▶ [What is expected]: Give the number of lines below that hold "lambda", and only that.
_ _ _ _ _
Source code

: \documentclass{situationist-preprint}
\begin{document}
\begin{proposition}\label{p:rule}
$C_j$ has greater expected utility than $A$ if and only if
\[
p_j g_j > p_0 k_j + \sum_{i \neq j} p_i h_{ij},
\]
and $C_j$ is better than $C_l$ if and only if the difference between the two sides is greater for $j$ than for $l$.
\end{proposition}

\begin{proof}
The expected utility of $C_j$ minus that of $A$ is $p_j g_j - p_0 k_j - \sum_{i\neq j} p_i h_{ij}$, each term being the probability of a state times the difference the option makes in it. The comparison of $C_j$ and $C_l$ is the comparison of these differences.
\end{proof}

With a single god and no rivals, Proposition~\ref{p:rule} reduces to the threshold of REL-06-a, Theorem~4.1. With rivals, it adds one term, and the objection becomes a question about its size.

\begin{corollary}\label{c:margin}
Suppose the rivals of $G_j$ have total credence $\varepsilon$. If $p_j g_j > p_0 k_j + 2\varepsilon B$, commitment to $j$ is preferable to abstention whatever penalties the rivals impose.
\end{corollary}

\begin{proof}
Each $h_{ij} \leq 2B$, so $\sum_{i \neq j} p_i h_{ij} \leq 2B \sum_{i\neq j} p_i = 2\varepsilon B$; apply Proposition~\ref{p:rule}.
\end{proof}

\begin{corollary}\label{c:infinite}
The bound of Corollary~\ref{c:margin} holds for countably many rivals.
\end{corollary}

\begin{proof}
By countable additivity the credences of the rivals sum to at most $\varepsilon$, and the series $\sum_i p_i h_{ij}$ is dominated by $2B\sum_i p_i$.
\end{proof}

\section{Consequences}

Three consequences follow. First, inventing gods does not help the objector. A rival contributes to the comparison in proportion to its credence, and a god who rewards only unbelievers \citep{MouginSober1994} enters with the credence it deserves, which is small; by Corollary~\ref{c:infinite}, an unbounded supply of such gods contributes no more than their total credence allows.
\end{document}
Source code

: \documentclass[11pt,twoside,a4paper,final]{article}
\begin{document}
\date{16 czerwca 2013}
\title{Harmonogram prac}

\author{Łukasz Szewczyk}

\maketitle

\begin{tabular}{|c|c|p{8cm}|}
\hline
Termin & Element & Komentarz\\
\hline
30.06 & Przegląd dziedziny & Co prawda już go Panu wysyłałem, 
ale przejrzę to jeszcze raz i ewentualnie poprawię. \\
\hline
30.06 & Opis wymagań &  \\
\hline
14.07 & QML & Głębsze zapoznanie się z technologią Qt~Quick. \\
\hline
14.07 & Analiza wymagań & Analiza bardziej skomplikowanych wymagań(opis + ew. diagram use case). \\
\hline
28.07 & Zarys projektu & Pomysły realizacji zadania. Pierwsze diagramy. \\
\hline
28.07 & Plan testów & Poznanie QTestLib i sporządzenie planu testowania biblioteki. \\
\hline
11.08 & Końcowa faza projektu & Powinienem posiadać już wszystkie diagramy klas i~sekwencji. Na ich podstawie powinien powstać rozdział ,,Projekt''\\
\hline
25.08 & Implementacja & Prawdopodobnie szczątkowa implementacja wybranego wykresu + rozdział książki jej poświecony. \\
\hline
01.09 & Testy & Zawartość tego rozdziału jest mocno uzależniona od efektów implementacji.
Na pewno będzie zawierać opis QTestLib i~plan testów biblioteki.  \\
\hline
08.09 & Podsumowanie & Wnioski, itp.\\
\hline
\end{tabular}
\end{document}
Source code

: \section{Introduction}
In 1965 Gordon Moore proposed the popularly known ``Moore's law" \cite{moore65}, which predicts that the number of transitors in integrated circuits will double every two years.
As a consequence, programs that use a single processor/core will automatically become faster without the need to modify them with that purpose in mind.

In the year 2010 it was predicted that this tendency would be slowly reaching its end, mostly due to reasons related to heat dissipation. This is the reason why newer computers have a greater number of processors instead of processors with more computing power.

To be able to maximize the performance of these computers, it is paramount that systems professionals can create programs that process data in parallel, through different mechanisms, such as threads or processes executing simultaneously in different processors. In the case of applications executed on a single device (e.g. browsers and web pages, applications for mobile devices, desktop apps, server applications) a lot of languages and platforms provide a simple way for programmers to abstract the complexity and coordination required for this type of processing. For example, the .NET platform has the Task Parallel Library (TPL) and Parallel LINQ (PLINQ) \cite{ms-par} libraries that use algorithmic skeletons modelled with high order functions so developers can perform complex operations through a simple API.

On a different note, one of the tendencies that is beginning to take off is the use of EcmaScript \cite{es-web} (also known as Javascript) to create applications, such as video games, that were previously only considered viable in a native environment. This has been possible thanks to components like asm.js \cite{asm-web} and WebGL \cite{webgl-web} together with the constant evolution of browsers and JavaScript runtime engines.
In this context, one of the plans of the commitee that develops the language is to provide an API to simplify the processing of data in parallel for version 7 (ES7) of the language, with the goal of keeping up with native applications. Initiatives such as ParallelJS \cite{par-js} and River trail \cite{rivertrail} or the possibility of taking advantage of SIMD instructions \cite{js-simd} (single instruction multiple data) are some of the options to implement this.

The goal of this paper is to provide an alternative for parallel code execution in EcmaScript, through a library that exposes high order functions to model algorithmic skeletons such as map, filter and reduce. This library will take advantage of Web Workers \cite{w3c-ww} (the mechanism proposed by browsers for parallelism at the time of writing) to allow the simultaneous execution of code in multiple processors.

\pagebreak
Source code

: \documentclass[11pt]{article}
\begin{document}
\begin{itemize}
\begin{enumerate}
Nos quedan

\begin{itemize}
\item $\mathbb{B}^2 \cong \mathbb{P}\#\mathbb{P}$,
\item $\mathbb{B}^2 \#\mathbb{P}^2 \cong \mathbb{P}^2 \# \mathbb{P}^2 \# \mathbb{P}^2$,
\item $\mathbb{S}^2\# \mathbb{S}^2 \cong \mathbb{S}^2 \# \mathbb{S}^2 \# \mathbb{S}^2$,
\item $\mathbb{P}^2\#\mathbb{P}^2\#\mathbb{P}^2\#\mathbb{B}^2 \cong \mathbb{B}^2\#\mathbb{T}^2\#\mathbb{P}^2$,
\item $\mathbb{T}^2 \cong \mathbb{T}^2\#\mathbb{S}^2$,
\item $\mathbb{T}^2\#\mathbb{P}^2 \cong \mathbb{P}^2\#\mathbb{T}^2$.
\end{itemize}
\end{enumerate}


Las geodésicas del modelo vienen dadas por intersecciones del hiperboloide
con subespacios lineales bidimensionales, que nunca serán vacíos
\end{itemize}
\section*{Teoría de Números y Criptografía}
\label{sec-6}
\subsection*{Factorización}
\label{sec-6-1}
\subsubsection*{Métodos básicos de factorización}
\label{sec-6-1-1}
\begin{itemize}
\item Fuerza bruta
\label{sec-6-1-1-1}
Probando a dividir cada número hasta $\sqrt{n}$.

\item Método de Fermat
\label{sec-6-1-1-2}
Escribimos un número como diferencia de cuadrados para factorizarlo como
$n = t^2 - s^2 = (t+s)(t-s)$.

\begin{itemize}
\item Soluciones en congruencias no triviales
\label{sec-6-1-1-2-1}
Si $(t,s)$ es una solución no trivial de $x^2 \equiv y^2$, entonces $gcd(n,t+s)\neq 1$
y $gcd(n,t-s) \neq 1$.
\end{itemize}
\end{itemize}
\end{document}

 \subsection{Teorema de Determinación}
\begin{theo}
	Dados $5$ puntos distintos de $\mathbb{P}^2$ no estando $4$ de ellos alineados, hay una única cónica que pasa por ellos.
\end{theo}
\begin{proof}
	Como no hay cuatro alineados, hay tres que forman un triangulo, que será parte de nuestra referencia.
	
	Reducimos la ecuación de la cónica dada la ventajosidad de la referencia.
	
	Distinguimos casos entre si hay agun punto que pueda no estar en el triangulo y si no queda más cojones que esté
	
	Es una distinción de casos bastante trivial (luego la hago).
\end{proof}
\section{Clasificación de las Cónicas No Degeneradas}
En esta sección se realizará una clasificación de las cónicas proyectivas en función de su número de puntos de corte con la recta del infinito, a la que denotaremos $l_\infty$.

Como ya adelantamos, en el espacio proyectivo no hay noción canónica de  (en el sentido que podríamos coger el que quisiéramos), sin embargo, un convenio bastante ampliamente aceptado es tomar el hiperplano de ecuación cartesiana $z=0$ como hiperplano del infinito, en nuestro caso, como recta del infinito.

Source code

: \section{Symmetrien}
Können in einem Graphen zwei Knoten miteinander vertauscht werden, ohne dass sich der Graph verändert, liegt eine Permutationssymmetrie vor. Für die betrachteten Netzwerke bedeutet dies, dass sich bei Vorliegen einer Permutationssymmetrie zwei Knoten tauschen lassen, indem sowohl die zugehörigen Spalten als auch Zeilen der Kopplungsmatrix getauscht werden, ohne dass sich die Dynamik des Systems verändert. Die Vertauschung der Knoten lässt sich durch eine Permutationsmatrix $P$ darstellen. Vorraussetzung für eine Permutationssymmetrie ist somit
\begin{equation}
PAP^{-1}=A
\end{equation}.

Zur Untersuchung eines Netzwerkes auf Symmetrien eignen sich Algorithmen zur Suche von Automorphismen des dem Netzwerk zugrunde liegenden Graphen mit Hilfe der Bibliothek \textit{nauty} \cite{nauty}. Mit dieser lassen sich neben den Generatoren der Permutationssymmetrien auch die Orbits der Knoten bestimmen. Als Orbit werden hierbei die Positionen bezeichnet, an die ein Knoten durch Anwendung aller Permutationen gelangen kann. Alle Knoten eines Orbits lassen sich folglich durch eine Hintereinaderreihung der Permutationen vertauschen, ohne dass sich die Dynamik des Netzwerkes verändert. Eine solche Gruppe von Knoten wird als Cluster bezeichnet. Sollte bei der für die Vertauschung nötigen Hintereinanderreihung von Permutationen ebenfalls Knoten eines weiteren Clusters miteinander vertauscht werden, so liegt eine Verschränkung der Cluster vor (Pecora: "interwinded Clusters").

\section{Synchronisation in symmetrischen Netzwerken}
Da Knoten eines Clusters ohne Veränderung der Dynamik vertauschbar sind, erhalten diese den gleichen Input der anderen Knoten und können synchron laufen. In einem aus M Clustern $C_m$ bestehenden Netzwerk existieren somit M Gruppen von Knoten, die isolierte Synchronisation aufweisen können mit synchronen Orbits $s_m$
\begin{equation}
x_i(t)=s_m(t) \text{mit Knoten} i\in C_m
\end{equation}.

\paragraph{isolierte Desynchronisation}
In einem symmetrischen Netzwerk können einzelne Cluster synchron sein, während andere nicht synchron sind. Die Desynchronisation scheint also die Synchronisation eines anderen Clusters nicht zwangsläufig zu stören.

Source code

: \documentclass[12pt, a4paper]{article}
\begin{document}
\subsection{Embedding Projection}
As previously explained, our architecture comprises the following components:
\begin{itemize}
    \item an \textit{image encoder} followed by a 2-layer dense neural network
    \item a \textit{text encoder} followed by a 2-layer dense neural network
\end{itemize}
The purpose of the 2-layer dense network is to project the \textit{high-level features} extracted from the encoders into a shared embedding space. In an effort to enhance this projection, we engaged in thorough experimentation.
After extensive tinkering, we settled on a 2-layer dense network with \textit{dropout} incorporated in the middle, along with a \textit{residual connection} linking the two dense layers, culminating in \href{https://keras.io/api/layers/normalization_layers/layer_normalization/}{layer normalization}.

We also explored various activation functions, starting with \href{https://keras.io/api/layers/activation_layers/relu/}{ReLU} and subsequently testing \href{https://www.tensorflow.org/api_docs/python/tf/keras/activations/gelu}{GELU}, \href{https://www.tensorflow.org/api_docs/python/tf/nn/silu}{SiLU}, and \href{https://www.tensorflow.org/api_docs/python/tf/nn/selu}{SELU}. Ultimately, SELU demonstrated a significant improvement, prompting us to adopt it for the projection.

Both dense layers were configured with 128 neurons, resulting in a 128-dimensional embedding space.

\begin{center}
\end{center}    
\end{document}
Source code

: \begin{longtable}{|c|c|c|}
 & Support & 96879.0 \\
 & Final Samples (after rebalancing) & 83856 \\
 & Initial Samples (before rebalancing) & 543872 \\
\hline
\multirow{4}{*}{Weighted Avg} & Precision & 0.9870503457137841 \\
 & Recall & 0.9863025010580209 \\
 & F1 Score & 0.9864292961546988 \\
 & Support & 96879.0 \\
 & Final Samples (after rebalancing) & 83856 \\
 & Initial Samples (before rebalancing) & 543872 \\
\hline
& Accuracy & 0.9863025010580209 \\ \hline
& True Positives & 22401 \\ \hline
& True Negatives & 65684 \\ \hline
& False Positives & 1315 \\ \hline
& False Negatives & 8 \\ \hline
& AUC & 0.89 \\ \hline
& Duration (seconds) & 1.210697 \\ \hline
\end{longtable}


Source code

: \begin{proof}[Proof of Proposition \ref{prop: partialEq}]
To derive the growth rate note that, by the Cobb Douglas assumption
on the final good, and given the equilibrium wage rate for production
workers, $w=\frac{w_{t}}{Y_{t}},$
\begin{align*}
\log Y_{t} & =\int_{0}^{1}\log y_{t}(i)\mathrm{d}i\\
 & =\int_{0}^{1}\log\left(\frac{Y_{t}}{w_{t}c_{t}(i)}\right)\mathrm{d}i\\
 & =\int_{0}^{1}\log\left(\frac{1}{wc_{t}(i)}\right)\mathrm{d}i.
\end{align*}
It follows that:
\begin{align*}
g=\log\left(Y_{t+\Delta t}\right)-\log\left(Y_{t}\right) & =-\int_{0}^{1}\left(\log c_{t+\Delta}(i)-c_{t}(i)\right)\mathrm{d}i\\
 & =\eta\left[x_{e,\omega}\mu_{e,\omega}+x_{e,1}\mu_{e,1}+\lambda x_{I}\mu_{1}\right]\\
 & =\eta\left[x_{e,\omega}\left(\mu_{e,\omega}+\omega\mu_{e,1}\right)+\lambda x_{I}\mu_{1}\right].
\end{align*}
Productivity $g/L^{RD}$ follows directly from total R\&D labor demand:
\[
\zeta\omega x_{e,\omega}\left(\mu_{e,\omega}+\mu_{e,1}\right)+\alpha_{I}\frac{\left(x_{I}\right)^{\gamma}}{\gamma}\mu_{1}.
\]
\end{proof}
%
_ _ _ _ _
▶ [Exercise solution]: 2